Surprisingly, the answer is yes, and bees can be used as weapons. Wait, but can someone be charged for using bees as a weapon? Again, surprisingly, the answer is yes. This past week, a woman was charged with assault and battery, using bees as a weapon against law enforcement.
Bees Used as Weapons Today
The news reported that in desperation of being served an eviction notice, this woman made the decision to agitate the bees on the back of a truck in hopes that the swarming would deter police from successfully serving the document. Authorities reported that the person being charged tried to unleash the hives by shaking them and smashing the lid to one of the hives so the bees would become agitated and escape. The report also claims she pushed an entire hive off the truck causing the bees to swarm.

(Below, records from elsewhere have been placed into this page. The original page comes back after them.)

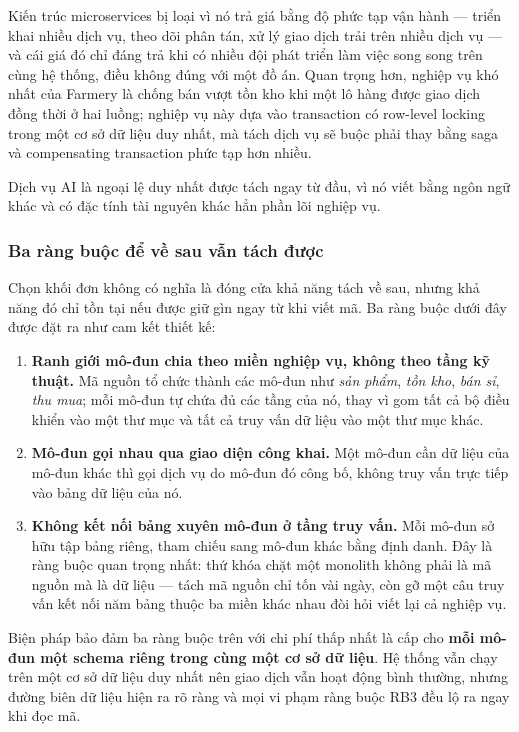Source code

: Kiến trúc microservices bị loại vì nó trả giá bằng độ phức tạp vận hành --- triển khai nhiều dịch vụ, theo dõi phân tán, xử lý giao dịch trải trên nhiều dịch vụ --- và cái giá đó chỉ đáng trả khi có nhiều đội phát triển làm việc song song trên cùng hệ thống, điều không đúng với một đồ án. Quan trọng hơn, nghiệp vụ khó nhất của Farmery là chống bán vượt tồn kho khi một lô hàng được giao dịch đồng thời ở hai luồng; nghiệp vụ này dựa vào transaction có row-level locking trong một cơ sở dữ liệu duy nhất, mà tách dịch vụ sẽ buộc phải thay bằng saga và compensating transaction phức tạp hơn nhiều.

Dịch vụ AI là ngoại lệ duy nhất được tách ngay từ đầu, vì nó viết bằng ngôn ngữ khác và có đặc tính tài nguyên khác hẳn phần lõi nghiệp vụ.

\subsubsection*{Ba ràng buộc để về sau vẫn tách được}

Chọn khối đơn không có nghĩa là đóng cửa khả năng tách về sau, nhưng khả năng đó chỉ tồn tại nếu được giữ gìn ngay từ khi viết mã. Ba ràng buộc dưới đây được đặt ra như cam kết thiết kế:

\begin{enumerate}
    \item[\textbf{RB1.}] \textbf{Ranh giới mô-đun chia theo miền nghiệp vụ, không theo tầng kỹ thuật.} Mã nguồn tổ chức thành các mô-đun như \emph{sản phẩm}, \emph{tồn kho}, \emph{bán sỉ}, \emph{thu mua}; mỗi mô-đun tự chứa đủ các tầng của nó, thay vì gom tất cả bộ điều khiển vào một thư mục và tất cả truy vấn dữ liệu vào một thư mục khác.
    \item[\textbf{RB2.}] \textbf{Mô-đun gọi nhau qua giao diện công khai.} Một mô-đun cần dữ liệu của mô-đun khác thì gọi dịch vụ do mô-đun đó công bố, không truy vấn trực tiếp vào bảng dữ liệu của nó.
    \item[\textbf{RB3.}] \textbf{Không kết nối bảng xuyên mô-đun ở tầng truy vấn.} Mỗi mô-đun sở hữu tập bảng riêng, tham chiếu sang mô-đun khác bằng định danh. Đây là ràng buộc quan trọng nhất: thứ khóa chặt một monolith không phải là mã nguồn mà là dữ liệu --- tách mã nguồn chỉ tốn vài ngày, còn gỡ một câu truy vấn kết nối năm bảng thuộc ba miền khác nhau đòi hỏi viết lại cả nghiệp vụ.
\end{enumerate}

Biện pháp bảo đảm ba ràng buộc trên với chi phí thấp nhất là cấp cho \textbf{mỗi mô-đun một schema riêng trong cùng một cơ sở dữ liệu}. Hệ thống vẫn chạy trên một cơ sở dữ liệu duy nhất nên giao dịch vẫn hoạt động bình thường, nhưng đường biên dữ liệu hiện ra rõ ràng và mọi vi phạm ràng buộc RB3 đều lộ ra ngay khi đọc mã.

In the process, many sheriff’s officers were stung, and some were allergic.
After several stings and one hospitalization, officers had no other serious consequences, fortunately. The woman was protected by a beekeeper suit as the bees swarmed. Her attempts to unleash thousands of bees to attack police while serving an eviction notice did not stop law enforcement from doing their job. The woman is being charged with weaponizing honeybees to attack. Her erratic actions of tipping over beehives and taking off the lids have resulted in multiple counts of assault and battery using a dangerous weapon, which is the bees.
Whatever this woman’s fate after answering to the judicial system, her desperate actions led to curiosity about the history of bees used as weapons. What was discovered was surprising, to say the least.
The History of Bees Used as Weapons
What is most interesting is that bees have a rich history in warfare, going back as far back as the Mayans (and probably before, but no written documents from the cave dwellers exist). Research and written records of the Romans using bees as weapons in war show that bees have been considered a viable weapon for thousands of years. The Romans would catapult hives into enemy areas and cause swarming and a high likelihood of stings and chaos. Going back further, the Mayans in 2600 BC also utilized bees in warfare. Using a more recent example, during World War I, beehives were regularly used by throwing them at the enemy positions. There are documents of the hives also being connected to tripwires, with activity triggering an angry swarm of bees protecting their queen and hive.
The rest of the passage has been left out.